WORK TO BE COMPLETED: Reproduce the data below exactly as written. Pictures do not belong in the copy.

• • •

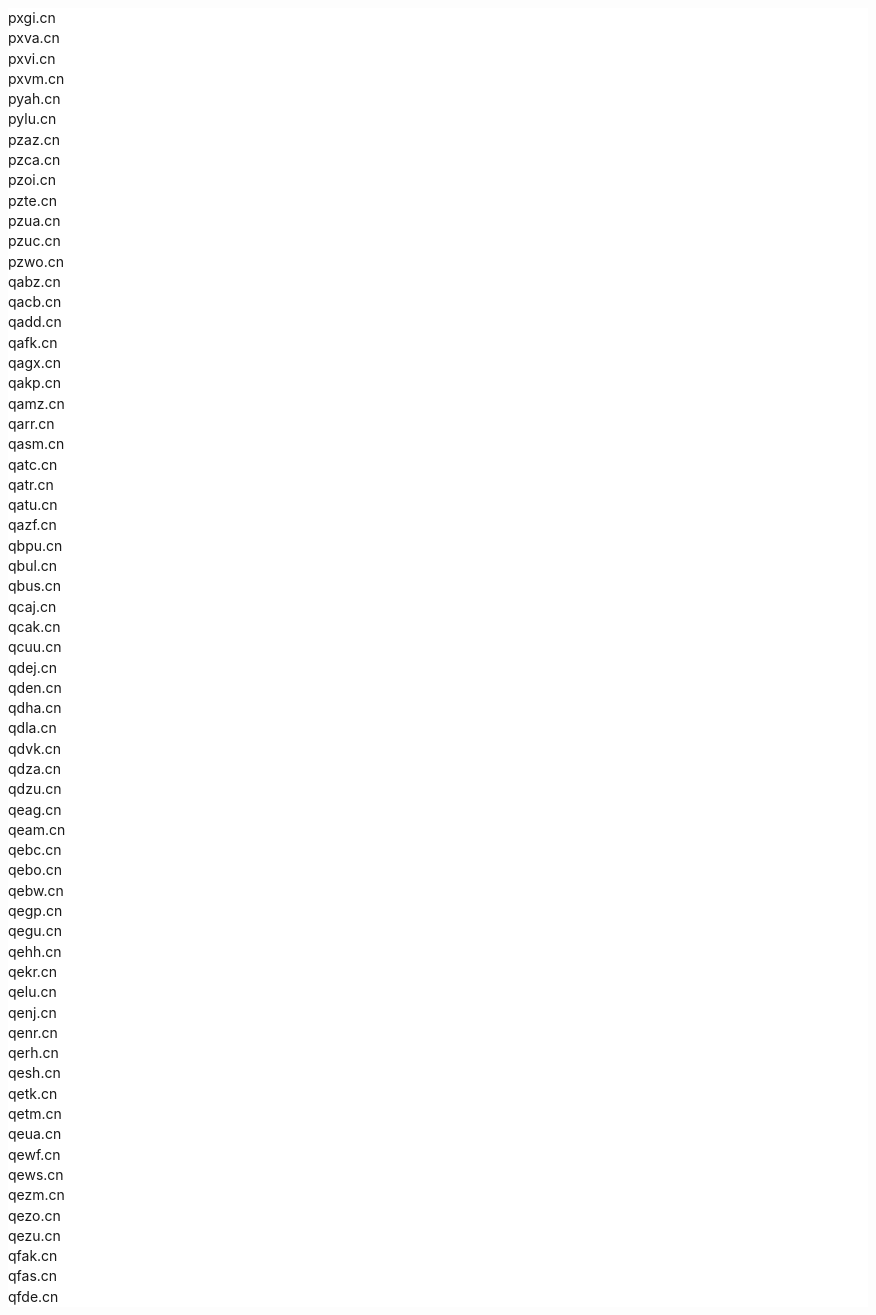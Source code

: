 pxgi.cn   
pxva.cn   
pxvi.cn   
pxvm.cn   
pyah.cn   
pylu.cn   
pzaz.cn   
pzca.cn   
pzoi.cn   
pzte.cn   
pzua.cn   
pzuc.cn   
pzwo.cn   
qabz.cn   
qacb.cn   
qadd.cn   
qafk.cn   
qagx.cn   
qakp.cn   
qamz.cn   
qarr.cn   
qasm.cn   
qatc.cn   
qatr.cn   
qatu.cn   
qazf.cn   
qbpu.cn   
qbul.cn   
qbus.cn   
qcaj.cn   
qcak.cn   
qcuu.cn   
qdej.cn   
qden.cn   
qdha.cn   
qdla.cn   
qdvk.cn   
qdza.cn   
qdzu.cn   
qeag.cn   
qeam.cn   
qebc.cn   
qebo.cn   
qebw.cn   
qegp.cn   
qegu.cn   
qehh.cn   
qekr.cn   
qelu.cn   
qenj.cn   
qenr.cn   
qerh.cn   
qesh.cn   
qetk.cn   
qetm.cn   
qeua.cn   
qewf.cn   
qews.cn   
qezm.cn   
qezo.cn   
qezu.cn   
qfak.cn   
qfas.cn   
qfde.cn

• • •

EXERCISE RESULT:
Source code

: pxgi.cn   
pxva.cn   
pxvi.cn   
pxvm.cn   
pyah.cn   
pylu.cn   
pzaz.cn   
pzca.cn   
pzoi.cn   
pzte.cn   
pzua.cn   
pzuc.cn   
pzwo.cn   
qabz.cn   
qacb.cn   
qadd.cn   
qafk.cn   
qagx.cn   
qakp.cn   
qamz.cn   
qarr.cn   
qasm.cn   
qatc.cn   
qatr.cn   
qatu.cn   
qazf.cn   
qbpu.cn   
qbul.cn   
qbus.cn   
qcaj.cn   
qcak.cn   
qcuu.cn   
qdej.cn   
qden.cn   
qdha.cn   
qdla.cn   
qdvk.cn   
qdza.cn   
qdzu.cn   
qeag.cn   
qeam.cn   
qebc.cn   
qebo.cn   
qebw.cn   
qegp.cn   
qegu.cn   
qehh.cn   
qekr.cn   
qelu.cn   
qenj.cn   
qenr.cn   
qerh.cn   
qesh.cn   
qetk.cn   
qetm.cn   
qeua.cn   
qewf.cn   
qews.cn   
qezm.cn   
qezo.cn   
qezu.cn   
qfak.cn   
qfas.cn   
qfde.cn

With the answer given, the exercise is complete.